Monday, September 25, 2006

What I've done lately...

Here's the latest thing I've knitted and almost finished (I have to weave in ends):

This is a dishcloth from the Monthly Dishcloth KAL Yahoo Group. Go there and join for the pattern. We get two dishcloth patterns every month and everybody has the option to knit them at the same time. This is the Mid-September 2006 pattern. I changed it by doing a seed stitch border instead of a garter stitch border... I'm just not that fond of garter stitch borders on dishcloths.

Here's the plain pine root/red cedar dyed yarn sample I did:

The photo might be a bit blurry, but that's the color pretty closely. It's lighter now than it was when it was wet. This is how I did it:

- 4 cups of pine roots

- 4 cups eastern red cedar bark

- 1.5 cups of vinegar (you could add more, I think it does help with the dye absorption)

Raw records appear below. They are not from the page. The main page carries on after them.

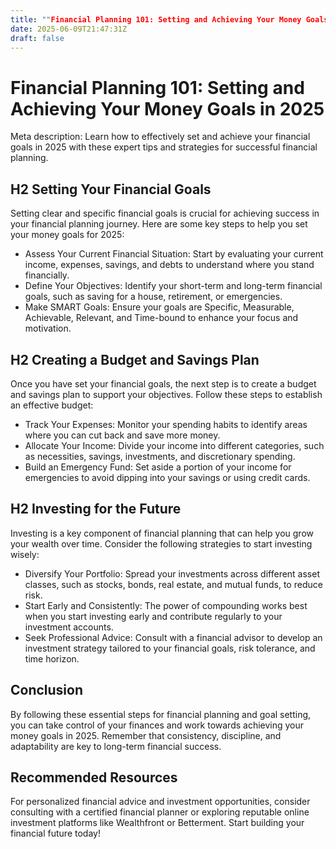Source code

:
 ```yaml
---
title: ""Financial Planning 101: Setting and Achieving Your Money Goals in 2025""
date: 2025-06-09T21:47:31Z
draft: false
---
```


# Financial Planning 101: Setting and Achieving Your Money Goals in 2025

Meta description: Learn how to effectively set and achieve your financial goals in 2025 with these expert tips and strategies for successful financial planning.

## H2 Setting Your Financial Goals

Setting clear and specific financial goals is crucial for achieving success in your financial planning journey. Here are some key steps to help you set your money goals for 2025:

- Assess Your Current Financial Situation: Start by evaluating your current income, expenses, savings, and debts to understand where you stand financially.
- Define Your Objectives: Identify your short-term and long-term financial goals, such as saving for a house, retirement, or emergencies.
- Make SMART Goals: Ensure your goals are Specific, Measurable, Achievable, Relevant, and Time-bound to enhance your focus and motivation.

## H2 Creating a Budget and Savings Plan

Once you have set your financial goals, the next step is to create a budget and savings plan to support your objectives. Follow these steps to establish an effective budget:

- Track Your Expenses: Monitor your spending habits to identify areas where you can cut back and save more money.
- Allocate Your Income: Divide your income into different categories, such as necessities, savings, investments, and discretionary spending.
- Build an Emergency Fund: Set aside a portion of your income for emergencies to avoid dipping into your savings or using credit cards.

## H2 Investing for the Future

Investing is a key component of financial planning that can help you grow your wealth over time. Consider the following strategies to start investing wisely:

- Diversify Your Portfolio: Spread your investments across different asset classes, such as stocks, bonds, real estate, and mutual funds, to reduce risk.
- Start Early and Consistently: The power of compounding works best when you start investing early and contribute regularly to your investment accounts.
- Seek Professional Advice: Consult with a financial advisor to develop an investment strategy tailored to your financial goals, risk tolerance, and time horizon.

## Conclusion

By following these essential steps for financial planning and goal setting, you can take control of your finances and work towards achieving your money goals in 2025. Remember that consistency, discipline, and adaptability are key to long-term financial success.

## Recommended Resources

For personalized financial advice and investment opportunities, consider consulting with a certified financial planner or exploring reputable online investment platforms like Wealthfront or Betterment. Start building your financial future today!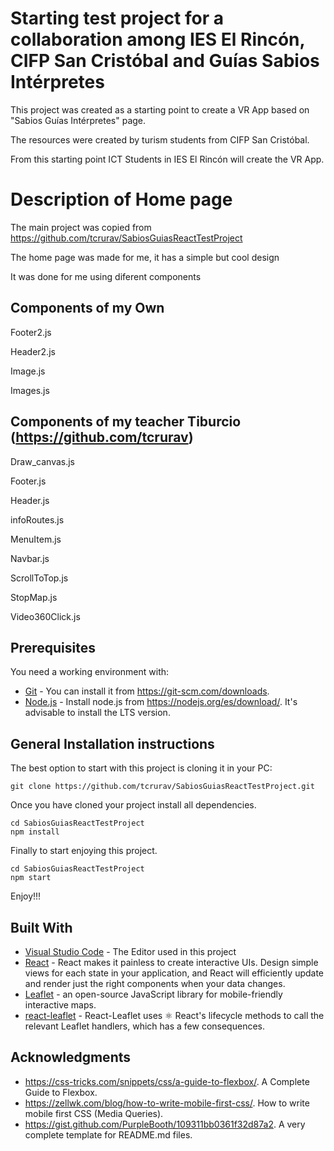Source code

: # Starting test project for a collaboration among IES El Rincón, CIFP San Cristóbal and Guías Sabios Intérpretes

This project was created as a starting point to create a VR App based on "Sabios Guías Intérpretes" page.

The resources were created by turism students from CIFP San Cristóbal.

From this starting point ICT Students in IES El Rincón will create the VR App.

# Description of Home page

The main project was copied from https://github.com/tcrurav/SabiosGuiasReactTestProject

The home page was made for me, it has a simple but cool design

It was done for me using diferent components

## Components of my Own

Footer2.js

Header2.js

Image.js

Images.js

## Components of my teacher Tiburcio (https://github.com/tcrurav)

Draw_canvas.js

Footer.js

Header.js

infoRoutes.js

MenuItem.js

Navbar.js

ScrollToTop.js

StopMap.js

Video360Click.js

## Prerequisites

You need a working environment with:
* [Git](https://git-scm.com) - You can install it from https://git-scm.com/downloads.
* [Node.js](https://nodejs.org) - Install node.js from https://nodejs.org/es/download/. It's advisable to install the LTS version.

## General Installation instructions

The best option to start with this project is cloning it in your PC:

```
git clone https://github.com/tcrurav/SabiosGuiasReactTestProject.git
```

Once you have cloned your project install all dependencies.

```
cd SabiosGuiasReactTestProject
npm install
```

Finally to start enjoying this project.

```
cd SabiosGuiasReactTestProject
npm start
```

Enjoy!!!

## Built With

* [Visual Studio Code](https://code.visualstudio.com/) - The Editor used in this project
* [React](https://reactjs.org/) - React makes it painless to create interactive UIs. Design simple views for each state in your application, and React will efficiently update and render just the right components when your data changes.
* [Leaflet](https://leafletjs.com/) - an open-source JavaScript library for mobile-friendly interactive maps.
* [react-leaflet](https://react-leaflet.js.org/) - React-Leaflet uses ⚛️ React's lifecycle methods to call the relevant Leaflet handlers, which has a few consequences.

## Acknowledgments
* https://css-tricks.com/snippets/css/a-guide-to-flexbox/. A Complete Guide to Flexbox.
* https://zellwk.com/blog/how-to-write-mobile-first-css/. How to write mobile first CSS (Media Queries).
* https://gist.github.com/PurpleBooth/109311bb0361f32d87a2. A very complete template for README.md files.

- add enough water to bring the liquid amount up to about 2 gallons.

Boil the roots and bark for at least an hour, cool and let it sit overnight. The next day, strain out the roots and bark and add enough water to bring the liquid amount back to approximately two gallons and add the wool to the dyebath. Heat to near boiling and hold it for an hour or so. Cool and soak overnight. The next day, heat again as before if the color is not dark enough for you (it wasn't for me... it was a light fawn tan after the first day). You could try adding salt or more vinegar... I haven't experimented with this anymore than what I've just described. I dyed 4 ounces of wool with this amount. I did not use a mordant.


ilana said...

Next time you need pine roots, maybe you could try asking if tree farms have any? Assuming there are Christmas tree farms in Florida, that is. That way you wouldn't have to dig up your own and potentially injure the pine trees, which I noticed was a concern in one of your earlier entries. It *does* look browner, now that I know which is which. :P

Rachael said...

I don't think there are any Christmas tree farms in Florida. At least, not this part of Florida. As far as I know, all the Christmas trees are shipped in from North Carolina. I'm not *really* worried about injuring the pines, since they are all 25 years old (planted by my dad at the same time) and well established, it's just if I made a habit of taking roots too often they might not be happy about it.